It’s been a good week for memoirs (though maybe not for Lena Dunham’s). And for women falconers, though Helen Macdonald is not the first woman to have broached the subject of her Samuel Johnson Prize-winning memoir, H is for Hawk.

Juliana Berners, born in 1388, got there centuries before Macdonald with her work on heraldry, hawking and hunting, The Boke of St Albans, though this wasn’t a memoir but a book of essays on the “gentlemanly” pursuits, to which Berners is believed to have contributed her wisdom on falconry (she was also the first woman known to publish a book on fishing, incidentally).

Macdonald’s invention lies in blending her own story (mourning the death of her father) with that of the goshawk she trained.

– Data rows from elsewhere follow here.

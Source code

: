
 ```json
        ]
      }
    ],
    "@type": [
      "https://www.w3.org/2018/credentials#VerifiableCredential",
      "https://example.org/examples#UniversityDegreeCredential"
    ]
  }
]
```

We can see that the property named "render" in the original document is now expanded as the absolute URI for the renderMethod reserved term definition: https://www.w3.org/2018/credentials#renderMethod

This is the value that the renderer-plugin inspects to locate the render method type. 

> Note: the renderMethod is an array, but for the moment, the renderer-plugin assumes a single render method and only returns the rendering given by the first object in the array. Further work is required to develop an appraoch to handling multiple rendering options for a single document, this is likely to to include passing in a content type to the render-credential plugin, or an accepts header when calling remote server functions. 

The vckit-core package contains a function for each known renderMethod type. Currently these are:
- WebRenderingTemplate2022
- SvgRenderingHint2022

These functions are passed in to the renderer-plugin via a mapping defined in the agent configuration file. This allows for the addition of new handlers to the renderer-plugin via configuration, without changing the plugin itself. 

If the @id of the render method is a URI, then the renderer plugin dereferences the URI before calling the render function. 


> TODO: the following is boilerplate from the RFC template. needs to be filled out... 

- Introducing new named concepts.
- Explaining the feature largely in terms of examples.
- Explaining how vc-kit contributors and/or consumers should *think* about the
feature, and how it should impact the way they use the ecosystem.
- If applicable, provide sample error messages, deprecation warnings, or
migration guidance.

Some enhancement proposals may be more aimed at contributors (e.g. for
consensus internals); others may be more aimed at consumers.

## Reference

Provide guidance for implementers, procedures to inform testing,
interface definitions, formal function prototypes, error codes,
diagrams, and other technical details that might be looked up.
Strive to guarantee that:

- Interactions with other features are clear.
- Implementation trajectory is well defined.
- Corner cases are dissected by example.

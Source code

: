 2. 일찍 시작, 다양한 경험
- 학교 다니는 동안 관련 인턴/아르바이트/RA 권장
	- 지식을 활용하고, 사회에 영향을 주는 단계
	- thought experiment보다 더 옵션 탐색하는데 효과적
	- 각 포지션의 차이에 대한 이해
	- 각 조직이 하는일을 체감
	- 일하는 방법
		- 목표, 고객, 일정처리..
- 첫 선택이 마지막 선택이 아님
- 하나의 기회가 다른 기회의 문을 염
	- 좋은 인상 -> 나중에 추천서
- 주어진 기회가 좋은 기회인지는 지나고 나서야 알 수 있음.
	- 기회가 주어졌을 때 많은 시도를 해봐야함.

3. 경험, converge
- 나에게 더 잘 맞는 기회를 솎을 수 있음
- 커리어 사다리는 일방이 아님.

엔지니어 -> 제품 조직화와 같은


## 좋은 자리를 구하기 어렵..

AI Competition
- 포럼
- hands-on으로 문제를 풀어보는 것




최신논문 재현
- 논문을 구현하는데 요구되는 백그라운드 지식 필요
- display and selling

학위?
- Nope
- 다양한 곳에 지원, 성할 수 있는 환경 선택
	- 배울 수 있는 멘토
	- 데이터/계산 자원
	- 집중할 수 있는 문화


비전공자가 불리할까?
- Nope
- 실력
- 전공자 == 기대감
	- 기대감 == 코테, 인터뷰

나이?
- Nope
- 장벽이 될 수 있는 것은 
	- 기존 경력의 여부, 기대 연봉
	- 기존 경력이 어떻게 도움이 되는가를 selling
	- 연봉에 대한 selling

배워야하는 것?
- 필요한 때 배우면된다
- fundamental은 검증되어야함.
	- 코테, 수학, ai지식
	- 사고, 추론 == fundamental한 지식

In this, she is among a group of memoirists who begin with personal experience and channel it to elucidate a larger phenomenon – in this instance, Macdonald both makes a powerful case for endangered nature, and writes the biography of the troubled novelist T H White. The judges said her book “flew” above the others to win the £20,000 prize – the first time that a memoir has claimed the accolade for non-fiction.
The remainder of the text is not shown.